Jumbe Calls for political removal of hands in sugar companies

By Vincent Gunde

A Concerned Citizen of Malawi Comrade Alhaji Imraan JUmbe, has called for political removal of hands in the country’s sugar companies as a solution to the availability of sugar for these companies to be truly privatized.

Jumbe says these sugar companies must not be in the hands of political proxies, but to competent, visionary Malawians who understand the discipline of the market saying politicians should have no place in managing industries that require competition, innovation, and efficiency, their job be policy not production.

He said as it is being seen in Malawi, the sugar companies are not for the benefit of Malawians but for the convenience of elites observing that the same government that claims to protect the people is the one bleeding these companies by issuing licenses.

Speaking through his face book page, Comrade Jumbe, says a government official Vitumbiko Mumba pointing fingers outward with both hands not in pursuit of truth, but in defense of shadows as observed in his recent interview he made concerning the perennial sugar shortage in Malawi.

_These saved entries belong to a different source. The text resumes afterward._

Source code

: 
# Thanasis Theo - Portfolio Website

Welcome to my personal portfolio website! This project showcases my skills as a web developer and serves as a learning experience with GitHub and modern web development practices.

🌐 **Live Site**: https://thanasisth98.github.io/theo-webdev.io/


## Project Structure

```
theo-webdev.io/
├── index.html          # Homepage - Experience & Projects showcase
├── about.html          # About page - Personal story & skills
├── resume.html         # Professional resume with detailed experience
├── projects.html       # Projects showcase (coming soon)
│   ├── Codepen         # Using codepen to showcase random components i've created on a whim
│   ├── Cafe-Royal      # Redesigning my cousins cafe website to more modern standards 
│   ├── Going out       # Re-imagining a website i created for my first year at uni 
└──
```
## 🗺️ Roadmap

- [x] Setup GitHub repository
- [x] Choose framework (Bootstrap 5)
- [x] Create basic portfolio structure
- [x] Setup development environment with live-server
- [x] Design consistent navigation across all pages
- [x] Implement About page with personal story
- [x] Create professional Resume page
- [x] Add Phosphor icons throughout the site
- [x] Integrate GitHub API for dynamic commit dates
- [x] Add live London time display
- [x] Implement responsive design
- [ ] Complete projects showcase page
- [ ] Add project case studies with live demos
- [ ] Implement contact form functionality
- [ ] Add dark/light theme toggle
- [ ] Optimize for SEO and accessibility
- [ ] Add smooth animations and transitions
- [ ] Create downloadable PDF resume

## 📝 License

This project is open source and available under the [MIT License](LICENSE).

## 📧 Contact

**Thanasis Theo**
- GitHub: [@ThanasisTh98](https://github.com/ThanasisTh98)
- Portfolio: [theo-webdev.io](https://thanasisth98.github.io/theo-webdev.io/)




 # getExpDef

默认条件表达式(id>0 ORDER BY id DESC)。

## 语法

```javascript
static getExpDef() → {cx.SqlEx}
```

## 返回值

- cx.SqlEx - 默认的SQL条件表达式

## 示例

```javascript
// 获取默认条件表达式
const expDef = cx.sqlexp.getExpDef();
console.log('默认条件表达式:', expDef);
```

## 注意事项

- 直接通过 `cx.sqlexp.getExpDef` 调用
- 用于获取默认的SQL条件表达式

Comrade Jumbe says what Mumba said was not a statement of accountability, but a desperate performance of deflection, listening to him, he insulted the parade of well- practiced half-truths, recycled excuses, and crafted falsehoods.

He says Mumba blamed vendors claiming they hoard sugar, manipulate the market, and exploit the people saying this is not a vendor problem, this is a production and governance failure and he turned to smugglers saying Malawi sugar is vanishing into Zambia, describing this as another lazy scapegoat.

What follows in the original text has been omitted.